## Exercise aim
Nothing but the lines from the one containing "在单个 render loop 中，最基础的操作有：" to the end of the records below should be output, each exactly as written.

### Recorded information

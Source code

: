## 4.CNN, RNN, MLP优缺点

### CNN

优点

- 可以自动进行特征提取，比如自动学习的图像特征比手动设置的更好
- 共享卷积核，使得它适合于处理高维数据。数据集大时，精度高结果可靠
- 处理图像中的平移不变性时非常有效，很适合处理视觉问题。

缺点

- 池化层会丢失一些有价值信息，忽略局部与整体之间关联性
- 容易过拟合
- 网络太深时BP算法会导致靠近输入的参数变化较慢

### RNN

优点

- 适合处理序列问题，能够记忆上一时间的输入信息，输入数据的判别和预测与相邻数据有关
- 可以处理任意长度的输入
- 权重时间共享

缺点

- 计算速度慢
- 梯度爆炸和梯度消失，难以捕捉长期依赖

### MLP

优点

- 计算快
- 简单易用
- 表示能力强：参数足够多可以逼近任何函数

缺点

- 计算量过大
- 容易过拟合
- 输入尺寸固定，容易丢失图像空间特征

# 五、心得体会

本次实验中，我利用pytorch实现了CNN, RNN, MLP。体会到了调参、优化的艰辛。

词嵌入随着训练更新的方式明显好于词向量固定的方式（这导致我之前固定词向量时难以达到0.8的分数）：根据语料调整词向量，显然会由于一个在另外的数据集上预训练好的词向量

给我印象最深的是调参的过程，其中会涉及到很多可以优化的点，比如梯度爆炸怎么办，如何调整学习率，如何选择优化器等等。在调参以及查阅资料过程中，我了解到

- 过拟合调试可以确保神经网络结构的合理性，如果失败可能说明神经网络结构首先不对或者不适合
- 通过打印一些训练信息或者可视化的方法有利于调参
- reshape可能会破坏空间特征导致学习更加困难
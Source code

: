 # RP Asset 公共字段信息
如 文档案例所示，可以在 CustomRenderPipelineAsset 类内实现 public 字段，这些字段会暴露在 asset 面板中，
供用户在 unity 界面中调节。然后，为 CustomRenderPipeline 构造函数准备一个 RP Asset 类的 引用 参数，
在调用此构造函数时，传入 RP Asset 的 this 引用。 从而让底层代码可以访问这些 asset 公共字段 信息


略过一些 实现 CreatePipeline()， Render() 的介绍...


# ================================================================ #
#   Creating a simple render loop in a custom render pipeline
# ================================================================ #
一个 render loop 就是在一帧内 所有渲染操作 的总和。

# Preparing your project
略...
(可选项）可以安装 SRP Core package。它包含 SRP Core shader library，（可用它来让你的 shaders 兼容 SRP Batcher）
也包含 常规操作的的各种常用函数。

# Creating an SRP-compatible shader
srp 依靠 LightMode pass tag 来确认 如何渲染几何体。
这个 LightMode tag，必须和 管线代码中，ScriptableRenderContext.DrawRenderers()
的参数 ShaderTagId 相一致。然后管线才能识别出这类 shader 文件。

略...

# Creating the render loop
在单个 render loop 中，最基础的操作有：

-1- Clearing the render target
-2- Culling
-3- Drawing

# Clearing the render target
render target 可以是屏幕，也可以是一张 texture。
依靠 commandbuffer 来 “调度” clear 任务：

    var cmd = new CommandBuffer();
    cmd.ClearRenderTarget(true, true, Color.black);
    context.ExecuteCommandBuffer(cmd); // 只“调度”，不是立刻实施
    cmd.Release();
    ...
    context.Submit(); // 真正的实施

######

## Expected answer
在单个 render loop 中，最基础的操作有：

-1- Clearing the render target
-2- Culling
-3- Drawing

# Clearing the render target
render target 可以是屏幕，也可以是一张 texture。
依靠 commandbuffer 来 “调度” clear 任务：

    var cmd = new CommandBuffer();
    cmd.ClearRenderTarget(true, true, Color.black);
    context.ExecuteCommandBuffer(cmd); // 只“调度”，不是立刻实施
    cmd.Release();
    ...
    context.Submit(); // 真正的实施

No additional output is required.